Disclaimer: I wish!


People call me a bitch, for being evil to Lily and Travis. Travis; my ex boyfriend who cheated on me. Lily; who was my best friend, who kissed my boyfriend. So, I'm the one that's evil. Me? Ha. I even tried to be nice to Lily.

What does she do?

She goes off to be best friends with P.U. Parker. Parker? Can you believe that? She completely betrayed me, and I gave her a chance to become my friend once again. Yeah, me. I was being kind and generous. But she totally blows the chance of a lifetime. Lily is just an ungrateful witch.

People say I'm rude, obnoxious...that I'm getting in the way between the lovely relationship of Travis and Lily. But, in reality, Lily got between Travis and me. People also say I'm jealous! Damn right I'm jealous! Put yourself in MY shoes:

Your best friend kisses your boyfriend.

Slap. That's one slap that makes tears form in your eyes.

But she doesn't tell you until a week later.

Slap. Another stinging remark that you can't let go.

And of course, she's starting to from feelings for your boyfriend.

Slap. You can't believe it.

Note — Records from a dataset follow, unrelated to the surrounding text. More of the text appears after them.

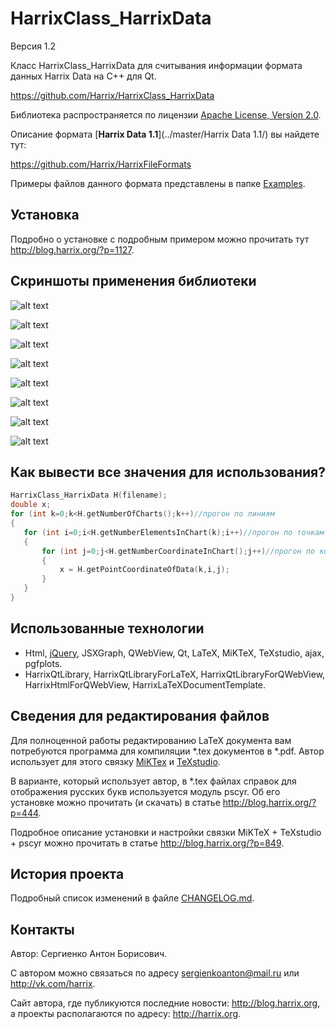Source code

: HarrixClass_HarrixData
===========================================

Версия 1.2

Класс HarrixClass_HarrixData для считывания информации формата данных Harrix Data на C++ для Qt.

https://github.com/Harrix/HarrixClass_HarrixData

Библиотека распространяется по лицензии [Apache License, Version 2.0](../master/LICENSE.txt).

Описание формата [**Harrix Data 1.1**](../master/Harrix Data 1.1/) вы найдете тут:

https://github.com/Harrix/HarrixFileFormats

Примеры файлов данного формата представлены в папке [Examples](../master/Examples).

Установка
---------

Подробно о установке с подробным примером можно прочитать тут http://blog.harrix.org/?p=1127.

Скриншоты применения библиотеки
-------------------------------

![alt text](../master/imagesforgithub/example2.png "Пример вывода")

![alt text](../master/imagesforgithub/example3.png "Пример вывода")

![alt text](../master/imagesforgithub/example4.png "Пример вывода")

![alt text](../master/imagesforgithub/example5.png "Пример вывода")

![alt text](../master/imagesforgithub/example_6.png "Пример вывода")

![alt text](../master/imagesforgithub/example7.png "Пример вывода")

![alt text](../master/imagesforgithub/example8.png "Пример вывода")

![alt text](../master/imagesforgithub/example9.png "Пример вывода")

Как вывести все значения для использования?
-------------------------------------------

```cpp
HarrixClass_HarrixData H(filename);
double x;
for (int k=0;k<H.getNumberOfCharts();k++)//прогон по линиям
{
   for (int i=0;i<H.getNumberElementsInChart(k);i++)//прогон по точкам
   {
       for (int j=0;j<H.getNumberCoordinateInChart();j++)//прогон по координатам точки
       {
           x = H.getPointCoordinateOfData(k,i,j);
       }
   }
}
```

Использованные технологии
-------------------------

- Html, [jQuery](http://jquery.com/), JSXGraph, QWebView, Qt, LaTeX, MiKTeX, TeXstudio, ajax, pgfplots.
- HarrixQtLibrary, HarrixQtLibraryForLaTeX, HarrixQtLibraryForQWebView, HarrixHtmlForQWebView, HarrixLaTeXDocumentTemplate.

Сведения для редактирования файлов
----------------------------------

Для полноценной работы редактированию LaTeX документа вам потребуются программа для компиляции \*.tex документов в \*.pdf. Автор использует для этого связку [MiKTex](http://www.miktex.org/) и [TeXstudio](http://texstudio.sourceforge.net/). 

В варианте, который использует автор, в \*.tex файлах справок для отображения русских букв используется модуль pscyr. Об его установке можно прочитать (и скачать) в статье http://blog.harrix.org/?p=444.

Подробное описание установки и настройки связки MiKTeX + TeXstudio + pscyr можно прочитать в статье http://blog.harrix.org/?p=849.

История проекта
---------------

Подробный список изменений в файле [CHANGELOG.md](../master/CHANGELOG.md).

Контакты
--------

Автор: Сергиенко Антон Борисович.

С автором можно связаться по адресу sergienkoanton@mail.ru или  http://vk.com/harrix.

Сайт автора, где публикуются последние новости: http://blog.harrix.org, а проекты располагаются по адресу: http://harrix.org.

Your best friend, that said she would be there for you always.

You and your boyfriend break up, and he goes off for your ex-best friend.

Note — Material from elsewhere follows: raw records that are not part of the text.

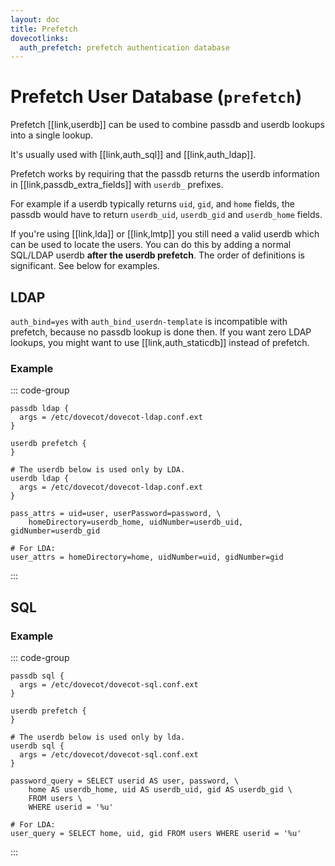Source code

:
 ```yaml
---
layout: doc
title: Prefetch
dovecotlinks:
  auth_prefetch: prefetch authentication database
---
```


# Prefetch User Database (`prefetch`)

Prefetch [[link,userdb]] can be used to combine passdb and userdb lookups
into a single lookup.

It's usually used with [[link,auth_sql]] and [[link,auth_ldap]].

Prefetch works by requiring that the passdb returns the userdb information
in [[link,passdb_extra_fields]] with `userdb_` prefixes.

For example if a userdb typically returns `uid`, `gid`, and `home`
fields, the passdb would have to return `userdb_uid`, `userdb_gid` and
`userdb_home` fields.

If you're using [[link,lda]] or [[link,lmtp]] you still need a valid userdb
which can be used to locate the users. You can do this by adding a normal
SQL/LDAP userdb **after the userdb prefetch**. The order of definitions is
significant. See below for examples.

## LDAP

`auth_bind=yes` with `auth_bind_userdn-template` is incompatible with
prefetch, because no passdb lookup is done then. If you want zero LDAP lookups,
you might want to use [[link,auth_staticdb]] instead of prefetch.

### Example

::: code-group
```[dovecot.conf]
passdb ldap {
  args = /etc/dovecot/dovecot-ldap.conf.ext
}

userdb prefetch {
}

# The userdb below is used only by LDA.
userdb ldap {
  args = /etc/dovecot/dovecot-ldap.conf.ext
}
```

```[dovecot-ldap.conf.ext]
pass_attrs = uid=user, userPassword=password, \
    homeDirectory=userdb_home, uidNumber=userdb_uid, gidNumber=userdb_gid

# For LDA:
user_attrs = homeDirectory=home, uidNumber=uid, gidNumber=gid
```
:::

## SQL

### Example

::: code-group
```[dovecot.conf]
passdb sql {
  args = /etc/dovecot/dovecot-sql.conf.ext
}

userdb prefetch {
}

# The userdb below is used only by lda.
userdb sql {
  args = /etc/dovecot/dovecot-sql.conf.ext
}
```

```[dovecot-sql.conf.ext]
password_query = SELECT userid AS user, password, \
    home AS userdb_home, uid AS userdb_uid, gid AS userdb_gid \
    FROM users \
    WHERE userid = '%u'

# For LDA:
user_query = SELECT home, uid, gid FROM users WHERE userid = '%u'
```
:::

Pow. Right in the kisser. That's the end of the world folks.

How the hell would you react? Wouldn't you be pissed off at them say, forever? They lied to you and when you're hurt, pained, and no one's there to give you a shoulder to cry on...people call you the bitch. They call you the evil one.

People say I should move on. Yeah, right. Can you move on after you've had your heartbroken? Can you? People criticize you, and make you feel so worthless and like a little child that's just whining about spilled milk when they say, "Move on." Like it's an easy thing! Don't they get it? It's not.

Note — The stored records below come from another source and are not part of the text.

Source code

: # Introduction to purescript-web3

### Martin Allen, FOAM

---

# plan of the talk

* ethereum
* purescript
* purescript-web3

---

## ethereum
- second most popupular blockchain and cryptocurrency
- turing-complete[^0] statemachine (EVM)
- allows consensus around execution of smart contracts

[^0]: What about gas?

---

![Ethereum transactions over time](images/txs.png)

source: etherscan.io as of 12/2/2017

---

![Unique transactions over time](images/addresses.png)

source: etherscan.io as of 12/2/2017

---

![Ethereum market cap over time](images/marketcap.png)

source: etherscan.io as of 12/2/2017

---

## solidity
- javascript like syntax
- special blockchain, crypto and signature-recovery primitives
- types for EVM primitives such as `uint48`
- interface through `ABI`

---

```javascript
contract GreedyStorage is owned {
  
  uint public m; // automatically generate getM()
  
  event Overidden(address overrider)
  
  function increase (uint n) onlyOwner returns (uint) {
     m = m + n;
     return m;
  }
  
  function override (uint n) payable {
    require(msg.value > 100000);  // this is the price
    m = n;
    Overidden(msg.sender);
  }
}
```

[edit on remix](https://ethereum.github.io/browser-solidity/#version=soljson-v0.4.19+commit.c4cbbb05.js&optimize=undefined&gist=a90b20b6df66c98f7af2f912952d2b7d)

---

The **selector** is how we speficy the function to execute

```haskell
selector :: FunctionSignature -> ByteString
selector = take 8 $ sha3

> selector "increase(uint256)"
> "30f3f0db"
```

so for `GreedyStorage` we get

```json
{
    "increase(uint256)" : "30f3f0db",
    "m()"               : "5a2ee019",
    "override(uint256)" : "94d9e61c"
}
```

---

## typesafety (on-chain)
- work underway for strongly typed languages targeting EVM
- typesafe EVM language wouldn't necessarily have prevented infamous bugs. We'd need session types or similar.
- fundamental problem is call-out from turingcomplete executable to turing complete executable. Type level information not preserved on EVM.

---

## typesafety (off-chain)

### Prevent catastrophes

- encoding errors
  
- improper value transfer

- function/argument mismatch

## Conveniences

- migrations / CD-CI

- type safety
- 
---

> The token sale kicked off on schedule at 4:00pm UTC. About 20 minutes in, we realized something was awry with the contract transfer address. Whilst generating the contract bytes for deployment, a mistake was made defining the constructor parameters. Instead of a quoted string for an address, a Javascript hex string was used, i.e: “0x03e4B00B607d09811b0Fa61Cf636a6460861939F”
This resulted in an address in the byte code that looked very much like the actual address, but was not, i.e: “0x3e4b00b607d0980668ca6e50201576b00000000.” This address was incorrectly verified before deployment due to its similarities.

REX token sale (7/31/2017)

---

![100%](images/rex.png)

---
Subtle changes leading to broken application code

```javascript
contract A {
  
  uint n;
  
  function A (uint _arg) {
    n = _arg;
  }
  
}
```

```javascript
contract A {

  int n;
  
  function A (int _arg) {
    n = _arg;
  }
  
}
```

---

Now I'm stuck with these totally brainless fake friends that laugh at everything I say and respect me.

But it doesn't feel like before. I don't have the comfort I had with Lily and Travis. People keep saying I should look at what I've got, not what I want. And I look at everything I have; clothes, make-up, boys flocking over me; and I see nothing.

People call me evil.

People call me a bitch.

People call me...Audrey.


There. I wrote it. A short, Audrey fic. I just had to write it. Everyone...everyone is so unfair to Audrey. How does she feel? After all that? Who friggin' cares about her? No one. Everyone seems to pay attention to Lily and Travis and who cares about that "darn awful Audrey". No one. Okay, I shouldn't say "no one" because some people care. It's just...most people make her the bad girl in RFR now.

So I wrote this.

I welcome reviews, but I'm expecting flames, so bring it on. I don't mind. This is a spur of the moment fanfic. And I wanted to write this. If you don't like it, tough.